To determine the voltage level for 8500 RPM we simply multiply the previous constant by 8500 RPM.

$8500 \text{ RPM}\,\cdot\, 5 \text{ mV/RPM} = 4.25 \text{ V}$

2. The resolution of an ADC is the smallest voltage that it can detect. This is typically expressed as V/LSB where LSB stands for least significant bit and is equivalent to the one. 0010 in binary is equal to two or two LSBs. To determine V/LSB we can simply divide the analog input voltage by the binary output value.

$\frac{20 \text{ mV}}{2 \text{ LSB}} = 10\text{ mV/LSB}$

Note that the input and output that you specified for this problem implied you were using a DAC, but the math works for either device.

3. I'm not sure what a binary inout or a proportionality factor is so I can't help you there.
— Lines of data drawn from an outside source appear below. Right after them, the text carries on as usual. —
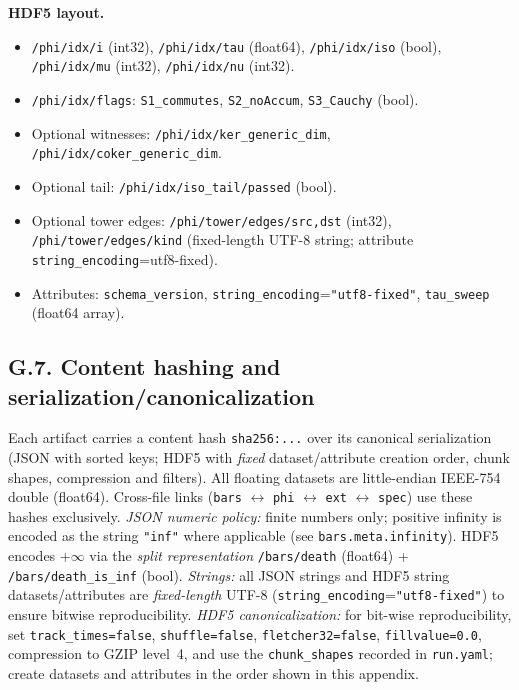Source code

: \documentclass[11pt]{article}
\newcommand{\dq}{\textquotedbl}
\numberwithin{equation}{section}
\theoremstyle{definition}
\begin{document}
\noindent\textbf{HDF5 layout.}
\begin{itemize}
\item \texttt{/phi/idx/i} (int32), \texttt{/phi/idx/tau} (float64),
\texttt{/phi/idx/iso} (bool), \texttt{/phi/idx/mu} (int32), \texttt{/phi/idx/nu} (int32).
\item \texttt{/phi/idx/flags}: \texttt{S1\_commutes}, \texttt{S2\_noAccum}, \texttt{S3\_Cauchy} (bool).
\item Optional witnesses: \texttt{/phi/idx/ker\_generic\_dim}, \texttt{/phi/idx/coker\_generic\_dim}.
\item Optional tail: \texttt{/phi/idx/iso\_tail/passed} (bool).
\item Optional tower edges: \texttt{/phi/tower/edges/src,dst} (int32),
\texttt{/phi/tower/edges/kind} (fixed-length UTF-8 string; attribute \texttt{string\_encoding}=\dq utf8-fixed\dq).
\item Attributes: \texttt{schema\_version}, \texttt{string\_encoding}=\texttt{"utf8-fixed"},
\texttt{tau\_sweep} (float64 array).
\end{itemize}

\subsection*{G.7. Content hashing and serialization/canonicalization}
Each artifact carries a content hash \texttt{sha256:...} over its canonical serialization
(JSON with sorted keys; HDF5 with \emph{fixed} dataset/attribute creation order, chunk shapes,
compression and filters). All floating datasets are little-endian IEEE-754 double (float64).
Cross-file links (\texttt{bars} \(\leftrightarrow\) \texttt{phi} \(\leftrightarrow\) \texttt{ext} \(\leftrightarrow\) \texttt{spec})
use these hashes exclusively.
\emph{JSON numeric policy:} finite numbers only; positive infinity is encoded as the string
\texttt{"inf"} where applicable (see \texttt{bars.meta.infinity}). HDF5 encodes \(+\infty\) via the
\emph{split representation} \texttt{/bars/death} (float64) + \texttt{/bars/death\_is\_inf} (bool).
\emph{Strings:} all JSON strings and HDF5 string datasets/attributes are \emph{fixed-length} UTF-8
(\texttt{string\_encoding}=\texttt{"utf8-fixed"}) to ensure bitwise reproducibility.
\emph{HDF5 canonicalization:} for bit-wise reproducibility, set \texttt{track\_times=false},
\texttt{shuffle=false}, \texttt{fletcher32=false}, \texttt{fillvalue=0.0}, compression to GZIP level~4,
and use the \texttt{chunk\_shapes} recorded in \texttt{run.yaml}; create datasets and attributes in the
order shown in this appendix.
\end{document}
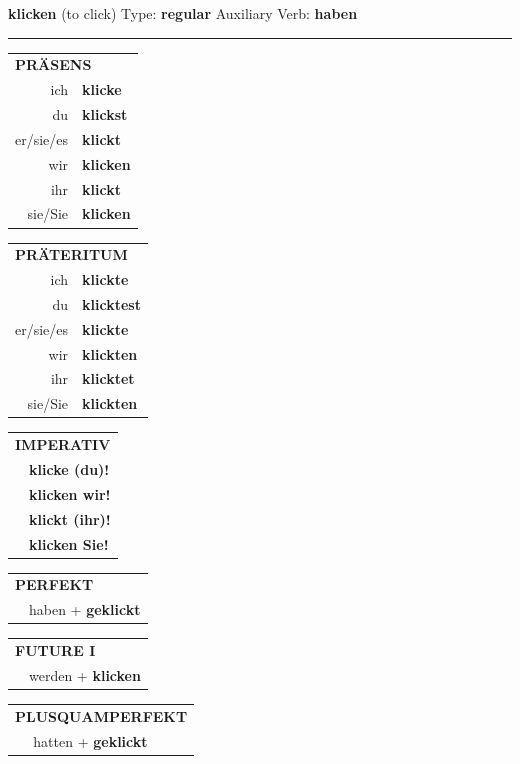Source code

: \documentclass[10pt,a4paper]{revtex4-2}
\begin{document}
\begin{verbbox}
{\Large \bf klicken} (to click) \hfill Type: \textbf{regular} \hfill Auxiliary Verb: \textbf{haben} 

\vspace{5pt}
\hrule
\vspace{5pt}

\begin{tabular}{rl}
\multicolumn{2}{l}{\textbf{PRÄSENS}}\\
ich & \textbf{klicke}\\
du & \textbf{klickst}\\
er/sie/es & \textbf{klickt}\\
wir & \textbf{klicken}\\
ihr & \textbf{klickt}\\
sie/Sie & \textbf{klicken}\\
\end{tabular}
\hfill
\begin{tabular}{rl}
\multicolumn{2}{l}{\textbf{PRÄTERITUM}}\\
ich & \textbf{klickte}\\
du & \textbf{klicktest}\\
er/sie/es & \textbf{klickte}\\
wir & \textbf{klickten}\\
ihr & \textbf{klicktet}\\
sie/Sie & \textbf{klickten}\\
\end{tabular}
\hfill
\begin{tabular}{rl}
\multicolumn{2}{l}{\textbf{IMPERATIV}}\\
& \textbf{klicke (du)!}\\
& \textbf{klicken wir!}\\
& \textbf{klickt (ihr)!}\\
& \textbf{klicken Sie!}\\
\end{tabular}

\vspace{10pt}

\begin{tabular}{rl}
\multicolumn{2}{l}{\textbf{PERFEKT}}\\
& haben + \textbf{geklickt}\\
\end{tabular}
\hfill
\begin{tabular}{rl}
\multicolumn{2}{l}{\textbf{FUTURE I}}\\
& werden + \textbf{klicken}\\
\end{tabular}
\hfill
\begin{tabular}{rl}
\multicolumn{2}{l}{\textbf{PLUSQUAMPERFEKT}}\\
& hatten + \textbf{geklickt}\\
\end{tabular}


\end{verbbox}
\end{document}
4. You should be able to find this in your notes. I'm not sure what term your professor is looking for, but V/LSB is one answer.

Last edited: Jun 8, 2008
7. ### James4553 Thread Starter Active Member

Jun 7, 2008
35
0
That's great, thank you so much.

Is an ADC conversion both more complicated and more time consuming than a DAC conversion?

And for #3 'binary inout' is a typo. I meant to write 'binary input'.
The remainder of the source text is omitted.